Saturday, November 17, 2012

Old Town San Diego and the beach

San Diego’s “Old Town” was settled in 1769 and was California's first permanent Spanish settlement. Considered the birthplace of California, Old Town was thriving in the mid 1800s.  But then it had a string of bad luck that included an earthquake, floods, fires and a small pox out break.  So San Diego's downtown was moved a few miles south, where it still is today.  

In 1968 the state of California established Old Town State Historic Park to preserve the buildings and heritage that characterized San Diego from about 1820 to 1870.  On Thursday, we visited Old Town where we walked, browsed, bought some olive oil (and did an olive oil tasting -- the first time we’ve ever done that), ate fudge (why is it that fudge stores are in every tourist area everywhere?) and had lunch.

Afterwards we went to San Diego’s Navy exchange and commissary.  The exchange is the military’s version of a department store; the commissary is the grocery store.  I did some Christmas shopping; now I have to figure out where to stash stuff in the rig.

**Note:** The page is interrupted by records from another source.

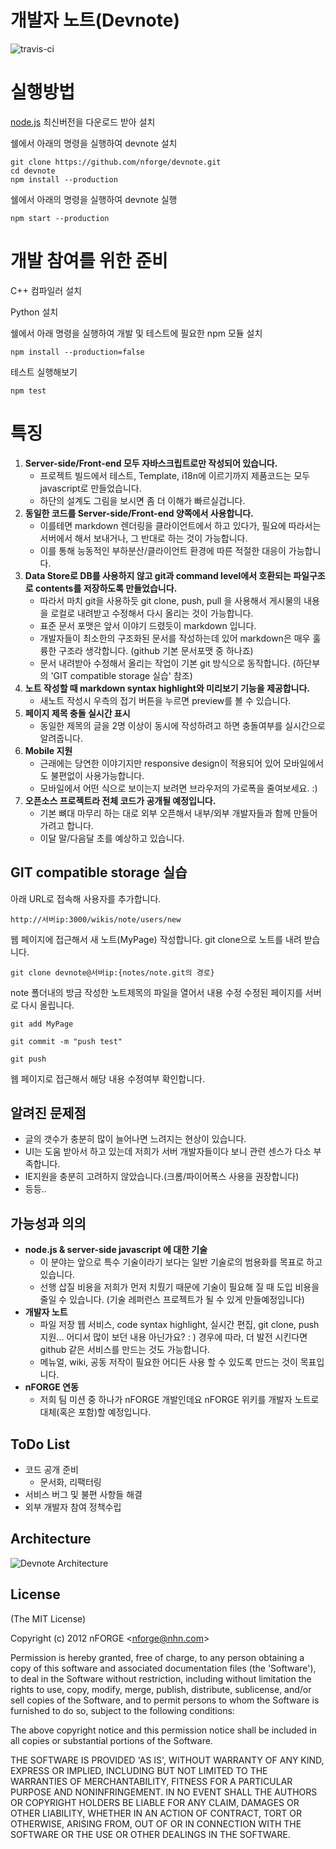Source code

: 개발자 노트(Devnote)
====================

![travis-ci](https://secure.travis-ci.org/nforge/devnote.png?branch=master)

실행방법
========

[node.js](http://nodejs.org/) 최신버전을 다운로드 받아 설치

쉘에서 아래의 명령을 실행하여 devnote 설치

    git clone https://github.com/nforge/devnote.git
    cd devnote
    npm install --production

쉘에서 아래의 명령을 실행하여 devnote 실행

    npm start --production

개발 참여를 위한 준비
=====================

C++ 컴파일러 설치

Python 설치

쉘에서 아래 명령을 실행하여 개발 및 테스트에 필요한 npm 모듈 설치

    npm install --production=false

테스트 실행해보기

    npm test

특징
====

1. **Server-side/Front-end 모두 자바스크립트로만 작성되어 있습니다.**
    - 프로젝트 빌드에서 테스트, Template, i18n에 이르기까지 제품코드는 모두 javascript로 만들었습니다.
    - 하단의 설계도 그림을 보시면 좀 더 이해가 빠르실겁니다.
2. **동일한 코드를 Server-side/Front-end 양쪽에서 사용합니다.**
    - 이를테면 markdown 렌더링을 클라이언트에서 하고 있다가, 필요에 따라서는 서버에서 해서 보내거나, 그 반대로 하는 것이 가능합니다.
    - 이를 통해 능동적인 부하분산/클라이언트 환경에 따른 적절한 대응이 가능합니다.
4. **Data Store로 DB를 사용하지 않고 git과 command level에서 호환되는 파일구조로 contents를 저장하도록 만들었습니다.**
    - 따라서 마치 git을 사용하듯 git clone, push, pull 을 사용해서 게시물의 내용을 로컬로 내려받고 수정해서 다시 올리는 것이 가능합니다.
    - 표준 문서 포맷은 앞서 이야기 드렸듯이 markdown 입니다.
    - 개발자들이 최소한의 구조화된 문서를 작성하는데 있어 markdown은 매우 훌륭한 구조라 생각합니다. (github 기본 문서포맷 중 하나죠)
    - 문서 내려받아 수정해서 올리는 작업이 기본 git 방식으로 동작합니다. (하단부의 'GIT compatible storage 실습' 참조)
5. **노트 작성할 때 markdown syntax highlight와 미리보기 기능을 제공합니다.**
    - 새노트 작성시 우측의 접기 버튼을 누르면 preview를 볼 수 있습니다.
6. **페이지 제목 충돌 실시간 표시**
    - 동일한 제목의 글을 2명 이상이 동시에 작성하려고 하면 충돌여부를 실시간으로 알려줍니다.
7. **Mobile 지원**
	- 근래에는 당연한 이야기지만 responsive design이 적용되어 있어 모바일에서도 불편없이 사용가능합니다.
    - 모바일에서 어떤 식으로 보이는지 보려면 브라우저의 가로폭을 줄여보세요. :)
8. **오픈소스 프로젝트라 전체 코드가 공개될 예정입니다.**
    - 기본 뼈대 마무리 하는 대로 외부 오픈해서 내부/외부 개발자들과 함께 만들어 가려고 합니다.
    - 이달 말/다음달 초를 예상하고 있습니다.


GIT compatible storage 실습 
----

아래 URL로 접속해 사용자를 추가합니다.

    http://서버ip:3000/wikis/note/users/new

웹 페이지에 접근해서 새 노트(MyPage) 작성합니다.
git clone으로 노트를 내려 받습니다.

    git clone devnote@서버ip:{notes/note.git의 경로}

note 폴더내의 방금 작성한 노트제목의 파일을 열어서 내용 수정
수정된 페이지를 서버로 다시 올립니다.

    git add MyPage

    git commit -m "push test"

    git push

웹 페이지로 접근해서 해당 내용 수정여부 확인합니다.


알려진 문제점
---

- 글의 갯수가 충분히 많이 늘어나면 느려지는 현상이 있습니다.
- UI는 도움 받아서 하고 있는데 저희가 서버 개발자들이다 보니 관련 센스가 다소 부족합니다.
- IE지원을 충분히 고려하지 않았습니다.(크롬/파이어폭스 사용을 권장합니다)
- 등등..


가능성과 의의
-----

- **node.js & server-side javascript 에 대한 기술**
    - 이 분야는 앞으로 특수 기술이라기 보다는 일반 기술로의 범용화를 목표로 하고 있습니다.
    - 선행 삽질 비용을 저희가 먼저 치뤘기 때문에 기술이 필요해 질 때 도입 비용을 줄일 수 있습니다. (기술 레퍼런스 프로젝트가 될 수 있게 만들예정입니다)
- **개발자 노트**
    - 파일 저장 웹 서비스, code syntax highlight, 실시간 편집,  git clone, push 지원... 어디서 많이 보던 내용 아닌가요? : ) 경우에 따라, 더 발전 시킨다면 github 같은 서비스를 만드는 것도 가능합니다.
    - 메뉴얼, wiki, 공동 저작이 필요한 어디든 사용 할 수 있도록 만드는 것이 목표입니다.
- **nFORGE 연동**
    - 저희 팀 미션 중 하나가 nFORGE 개발인데요 nFORGE 위키를 개발자 노트로 대체(혹은 포함)할 예정입니다. 

ToDo List
---
- 코드 공개 준비
    - 문서화, 리팩터링
- 서비스 버그 및 불편 사항들 해결
- 외부 개발자 참여 정책수립 

Architecture
---
![Devnote Architecture](https://raw.github.com/nforge/devnote/master/doc/devnote_architecture.png)

## License 

(The MIT License)

Copyright (c) 2012 nFORGE &lt;nforge@nhn.com&gt;

Permission is hereby granted, free of charge, to any person obtaining
a copy of this software and associated documentation files (the
'Software'), to deal in the Software without restriction, including
without limitation the rights to use, copy, modify, merge, publish,
distribute, sublicense, and/or sell copies of the Software, and to
permit persons to whom the Software is furnished to do so, subject to
the following conditions:

The above copyright notice and this permission notice shall be
included in all copies or substantial portions of the Software.

THE SOFTWARE IS PROVIDED 'AS IS', WITHOUT WARRANTY OF ANY KIND,
EXPRESS OR IMPLIED, INCLUDING BUT NOT LIMITED TO THE WARRANTIES OF
MERCHANTABILITY, FITNESS FOR A PARTICULAR PURPOSE AND NONINFRINGEMENT.
IN NO EVENT SHALL THE AUTHORS OR COPYRIGHT HOLDERS BE LIABLE FOR ANY
CLAIM, DAMAGES OR OTHER LIABILITY, WHETHER IN AN ACTION OF CONTRACT,
TORT OR OTHERWISE, ARISING FROM, OUT OF OR IN CONNECTION WITH THE
SOFTWARE OR THE USE OR OTHER DEALINGS IN THE SOFTWARE.
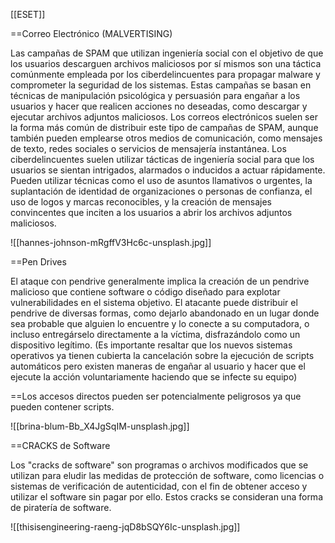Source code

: [[ESET]]

==Correo Electrónico (MALVERTISING)

Las campañas de SPAM que utilizan ingeniería social con el objetivo de que los usuarios descarguen archivos maliciosos por sí mismos son una táctica comúnmente empleada por los ciberdelincuentes para propagar malware y comprometer la seguridad de los sistemas.
Estas campañas se basan en técnicas de manipulación psicológica y persuasión para engañar a los usuarios y hacer que realicen acciones no deseadas, como descargar y ejecutar archivos adjuntos maliciosos. Los correos electrónicos suelen ser la forma más común de distribuir este tipo de campañas de SPAM, aunque también pueden emplearse otros medios de comunicación, como mensajes de texto, redes sociales o servicios de mensajería instantánea.
Los ciberdelincuentes suelen utilizar tácticas de ingeniería social para que los usuarios se sientan intrigados, alarmados o inducidos a actuar rápidamente. Pueden utilizar técnicas como el uso de asuntos llamativos o urgentes, la suplantación de identidad de organizaciones o personas de confianza, el uso de logos y marcas reconocibles, y la creación de mensajes convincentes que inciten a los usuarios a abrir los archivos adjuntos maliciosos.

![[hannes-johnson-mRgffV3Hc6c-unsplash.jpg]]

==Pen Drives

El ataque con pendrive generalmente implica la creación de un pendrive malicioso que contiene software o código diseñado para explotar vulnerabilidades en el sistema objetivo. El atacante puede distribuir el pendrive de diversas formas, como dejarlo abandonado en un lugar donde sea probable que alguien lo encuentre y lo conecte a su computadora, o incluso entregárselo directamente a la víctima, disfrazándolo como un dispositivo legítimo.
(Es importante resaltar que los nuevos sistemas operativos ya tienen cubierta la cancelación sobre la ejecución de scripts automáticos pero existen maneras de engañar al usuario y hacer que el ejecute la acción voluntariamente haciendo que se infecte su equipo)

==Los accesos directos pueden ser potencialmente peligrosos ya que pueden contener scripts.

![[brina-blum-Bb_X4JgSqIM-unsplash.jpg]]

==CRACKS de Software

Los "cracks de software" son programas o archivos modificados que se utilizan para eludir las medidas de protección de software, como licencias o sistemas de verificación de autenticidad, con el fin de obtener acceso y utilizar el software sin pagar por ello. Estos cracks se consideran una forma de piratería de software.

![[thisisengineering-raeng-jqD8bSQY6Ic-unsplash.jpg]]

I don’t need to hide gifts -- I just need to put them somewhere where they won’t get walked on.

On the way home we took a wrong turn and ended up going back on Naval Base San Diego via a different gate.  Cooper went Cujo at the gate guard who checked our military IDs, which got us stopped.  Seems dogs are not allowed on that part of the base.  The guy with the gun was very nice once he found out our goal was to turn around and find the freeway. 

Yesterday we went to Pacific Beach, which is north of Ocean Beach (where we went Wednesday) and has a very nice boardwalk plus beaches for walking and people watching.  So we did just that.

Today, I think, is going to be a football-watching/cleaning/reading/laundry/make-a-pot-roast-stay-close-to-the-rig day. 

Jim with a poster advertising a beer he tried at the Coyote Cafe in Old Town.  It had a little too much of a peppery kick for him. I tried it and it made my throat burn.
Bev in front of some Old Town San Diego greenery.
Jim says he does not want to live where they do traffic reports on Saturdays. So that crosses San Diego off our "lets buy a house here" list.  That and probably housing prices.  Also, is California the only place that refers to its freeways as “the freeway number," as in "the 8” or “the 5”?
I was on a Pacific Beach pier when I took this photo of a surfer catching a wave.
Jim took this wide shot from about the same spot. The pier we were on actually had vacation homes on it.